Financial Sentiment v1.1 Base
Changelog
- v1.0.0: Initial version
financial-sentiment-v1.1-base is a next-generation financial sentiment classification model built to determine whether short text snippets describe events likely to have a positive, neutral, or negative financial impact on a company. It achieves better performance on the Financial PhraseBank dataset despite being trained exclusively on our Financial Sentiment dataset and using PhraseBank only for evaluation.
This model is fine-tuned from Qwen3-0.6B. Our training corpus consists of 100k real-world search results sourced from the Nosible Search Feeds product, giving the model broad exposure to real, noisy, and highly varied financial text as it appears on the web. You can find the open-source dataset here.
Why this model matters
1. Outperforming FinBERT on Financial PhraseBank Even though the Financial PhraseBank dataset is NOT used during training and ONLY kept as an evaluation dataset, the model surpasses FinBERT on this benchmark. We also show that financial-sentiment-v1.1-base significantly outperforms FinBERT on our dataset.
2. Trained on real-world, “in-the-wild” financial text Unlike traditional models trained on curated or sanitized datasets like Financial PhraseBank, financial-sentiment-v1.1-base learns from naturally messy search snippets.

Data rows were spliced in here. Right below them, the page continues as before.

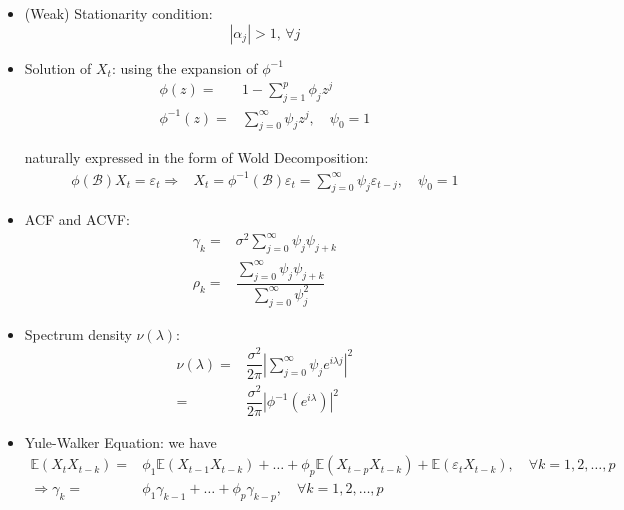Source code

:     \begin{itemize}[topsep=2pt,itemsep=0pt]
        \item (Weak) Stationarity condition: 
        \begin{equation}
            |\alpha _j| > 1,\,\forall j
        \end{equation}
        
        \item Solution of $ X_t $: using the expansion of $ \phi ^{-1} $
        \begin{align}
            \phi (z)=&1-\sum_{j=1}^p\phi _jz^j\\
            \phi ^{-1}(z)=&\sum_{j=0}^\infty \psi _{j}z^j,\quad \psi _0=1
        \end{align}

        naturally expressed in the form of Wold Decomposition:
        \begin{align}
            \phi (\mathscr{B} )X_t=\varepsilon _t\Rightarrow & X_t=\phi ^{-1}(\mathscr{B} )\varepsilon _t=\sum_{j=0}^\infty \psi _j\varepsilon _{t-j},\quad \psi _0=1
        \end{align}

        \item ACF and ACVF:
        \begin{align}
            \gamma _k=&\sigma ^2\sum_{j=0}^\infty \psi _j\psi _{j+k}\\
            \rho _k=&\dfrac{\sum_{j=0}^\infty\psi _j\psi _{j+k}}{\sum_{j=0}^\infty\psi _j^2}
        \end{align}
        \item Spectrum density $ \nu (\lambda ) $:
        \begin{align}
            \nu  (\lambda )=&\dfrac{\sigma ^2}{2\pi}\left\vert \sum_{j=0}^\infty \psi _je^{i\lambda j} \right\vert^2\\
            =& \dfrac{\sigma ^2}{2\pi}\left\vert\phi ^{-1}(e^{i\lambda })\right\vert^2
        \end{align}
        \item Yule-Walker Equation: we have
        \begin{align}
            \mathbb{E}\left( X_tX_{t-k} \right) =&\phi _1\mathbb{E}\left( X_{t-1}X_{t-k} \right) +\ldots+\phi _p\mathbb{E}\left( X_{t-p}X_{t-k} \right) +\mathbb{E}\left( \varepsilon _tX_{t-k} \right)  ,\quad \forall k=1,2,\ldots,p\\
            \Rightarrow \gamma _k=&\phi _1\gamma_{k-1}+\ldots+\phi _p\gamma _{k-p}, \quad \forall k=1,2,\ldots,p
        \end{align}


\end{itemize}
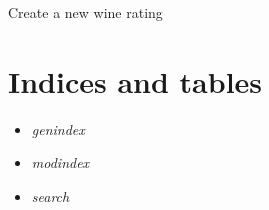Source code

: \documentclass[letterpaper,10pt,english]{sphinxmanual}
\begin{document}
Create a new wine rating


\begin{fulllineitems}
\label{personality:post--api-v1-rating-}
\end{fulllineitems}



\chapter{Indices and tables}
\label{index:indices-and-tables}\begin{itemize}
\item {} 
\emph{genindex}

\item {} 
\emph{modindex}

\item {} 
\emph{search}

\end{itemize}
\end{document}
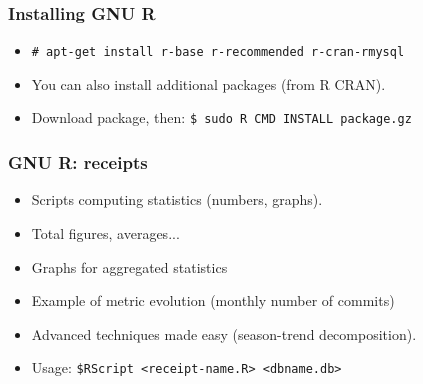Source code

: \documentclass{beamer}
\begin{document}
\begin{frame}
\frametitle{Installing GNU R}
 \begin{itemize}
 \item \texttt{\# apt-get install r-base r-recommended r-cran-rmysql}
 \item You can also install additional packages (from R CRAN).
 \item Download package, then: 
\texttt{\$ sudo R CMD INSTALL package.gz}
 \end{itemize}
\end{frame}

\begin{frame}
\frametitle{GNU R: receipts}
 \begin{itemize}
 \item Scripts computing statistics (numbers, graphs).
 \item Total figures, averages...
 \item Graphs for aggregated statistics
 \item Example of metric evolution (monthly number of commits)
 \item Advanced techniques made easy (season-trend decomposition).
 \item Usage: \texttt{\$RScript <receipt-name.R> <dbname.db>}
 \end{itemize}
\end{frame}
\end{document}
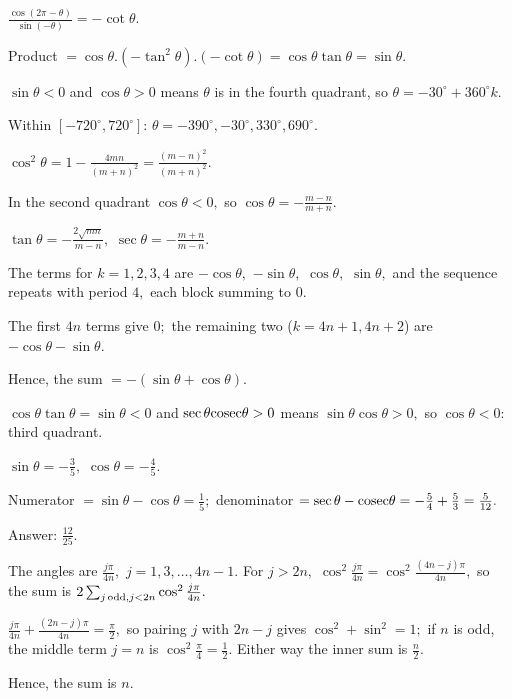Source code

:   $\frac{\cos(2\pi - \theta)}{\sin(-\theta)} = -\cot\theta.$

  Product $= \cos\theta.(-\tan^2\theta).(-\cot\theta) = \cos\theta\tan\theta = \sin\theta.$

\item $\sin\theta < 0$ and $\cos\theta > 0$ means $\theta$ is in the fourth quadrant, so $\theta = -30^\circ + 360^\circ k.$

  Within $[-720^\circ, 720^\circ]$: $\theta = -390^\circ, -30^\circ, 330^\circ, 690^\circ.$

\item $\cos^2\theta = 1 - \frac{4mn}{(m + n)^2} = \frac{(m - n)^2}{(m + n)^2}.$

  In the second quadrant $\cos\theta < 0,$ so $\cos\theta = -\frac{m - n}{m + n}.$

  $\tan\theta = -\frac{2\sqrt{mn}}{m - n},$ $\sec\theta = -\frac{m + n}{m - n}.$

\item The terms for $k = 1, 2, 3, 4$ are $-\cos\theta,$ $-\sin\theta,$ $\cos\theta,$ $\sin\theta,$ and the sequence repeats
  with period $4,$ each block summing to $0.$

  The first $4n$ terms give $0;$ the remaining two ($k = 4n + 1, 4n + 2$) are $-\cos\theta - \sin\theta.$

  Hence, the sum $= -(\sin\theta + \cos\theta).$

\item $\cos\theta\tan\theta = \sin\theta < 0$ and $\sec\theta{\rm cosec}\theta > 0$ means $\sin\theta\cos\theta > 0,$ so
  $\cos\theta < 0$: third quadrant.

  $\sin\theta = -\frac{3}{5},$ $\cos\theta = -\frac{4}{5}.$

  Numerator $= \sin\theta - \cos\theta = \frac{1}{5};$ denominator $= \sec\theta - {\rm cosec}\theta = -\frac{5}{4} + \frac{5}{3}
  = \frac{5}{12}.$

  Answer: $\frac{12}{25}.$

\item The angles are $\frac{j\pi}{4n},$ $j = 1, 3, \ldots, 4n - 1.$ For $j > 2n,$ $\cos^2\frac{j\pi}{4n} =
  \cos^2\frac{(4n - j)\pi}{4n},$ so the sum is $2\sum_{j \,{\rm odd}, j < 2n}\cos^2\frac{j\pi}{4n}.$

  $\frac{j\pi}{4n} + \frac{(2n - j)\pi}{4n} = \frac{\pi}{2},$ so pairing $j$ with $2n - j$ gives $\cos^2 + \sin^2 = 1;$ if $n$
  is odd, the middle term $j = n$ is $\cos^2\frac{\pi}{4} = \frac{1}{2}.$ Either way the inner sum is $\frac{n}{2}.$

  Hence, the sum is $n.$
\stopitemize
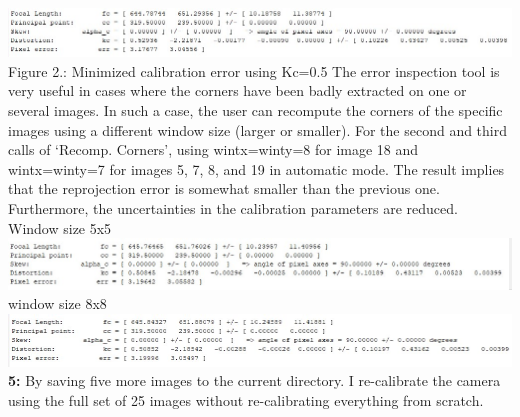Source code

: \documentclass[a4paper, 12pt]{report}
\begin{document}
\includegraphics[width=1.2\textwidth]{resources/image/im6_k.5.jpg} \newline
Figure 2.: Minimized calibration error using Kc=0.5 \newline \newline 
The error inspection tool is very useful in cases where the corners have been badly extracted on one or several images. In such a case, the user can recompute the corners of the specific images using a different window size (larger or smaller). \newline 
For the second and third calls of ‘Recomp. Corners’, using wintx=winty=8 for image 18 and wintx=winty=7 for images 5, 7, 8, and 19 in automatic mode. The result implies that the reprojection error is somewhat smaller than the previous one. Furthermore, the uncertainties in the calibration parameters are reduced. \newline 
Window size 5x5 \newline 
\includegraphics[width=1.2\textwidth]{resources/image/im81n.jpg}
\newline
window size 8x8 \newline
\includegraphics[width=1.2\textwidth]{resources/image/im8_w8.jpg} \newline
\textbf{5:} By saving five more images to the current directory. I re-calibrate the camera using the full set of 25 images without re-calibrating everything from scratch. \newline 
\end{document}
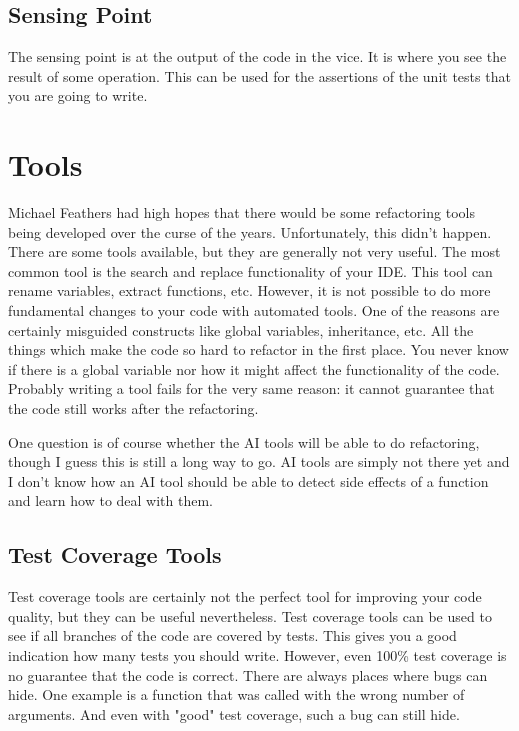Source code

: \subsection{Sensing Point}

The sensing point is at the output of the code in the vice. It is where you see the result of some operation. This can be used for the assertions of the unit tests that you are going to write.




\section{Tools}

Michael Feathers had high hopes that there would be some refactoring tools being developed over the curse of the years. Unfortunately, this didn't happen. There are some tools available, but they are generally not very useful. The most common tool is the search and replace functionality of your IDE. This tool can rename variables, extract functions, etc. However, it is not possible to do more fundamental changes to your code with automated tools. One of the reasons are certainly misguided constructs like global variables, inheritance, etc. All the things which make the code so hard to refactor in the first place. You never know if there is a global variable nor how it might affect the functionality of the code. Probably writing a tool fails for the very same reason: it cannot guarantee that the code still works after the refactoring.

One question is of course whether the AI tools will be able to do refactoring, though I guess this is still a long way to go. AI tools are simply not there yet and I don't know how an AI tool should be able to detect side effects of a function and learn how to deal with them.

\subsection{Test Coverage Tools}

Test coverage tools are certainly not the perfect tool for improving your code quality, but they can be useful nevertheless. Test coverage tools can be used to see if all branches of the code are covered by tests. This gives you a good indication how many tests you should write. However, even 100\% test coverage is no guarantee that the code is correct. There are always places where bugs can hide. One example is a function that was called with the wrong number of arguments. And even with "good" test coverage, such a bug can still hide.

This exposure improves reliability when deployed in production settings.
3. A modern approach to financial sentiment Most existing financial sentiment models rely on fine-tuned variants of older BERT architectures. In contrast, this model reframes the task as instruction following and leverages the Qwen3 architecture. The result is better contextual understanding, improved generalization, and higher efficiency at inference time.
Performance overview
financial-sentiment-v1.1-base consistently outperforms FinBERT and state-of-the-art LLMs on both our internal evaluation dataset and the Financial PhraseBank benchmark.
NOSIBLE Financial Sentiment Validation Set
We computed the validation set accuracy based on a sample of 1,000 points from our validation set.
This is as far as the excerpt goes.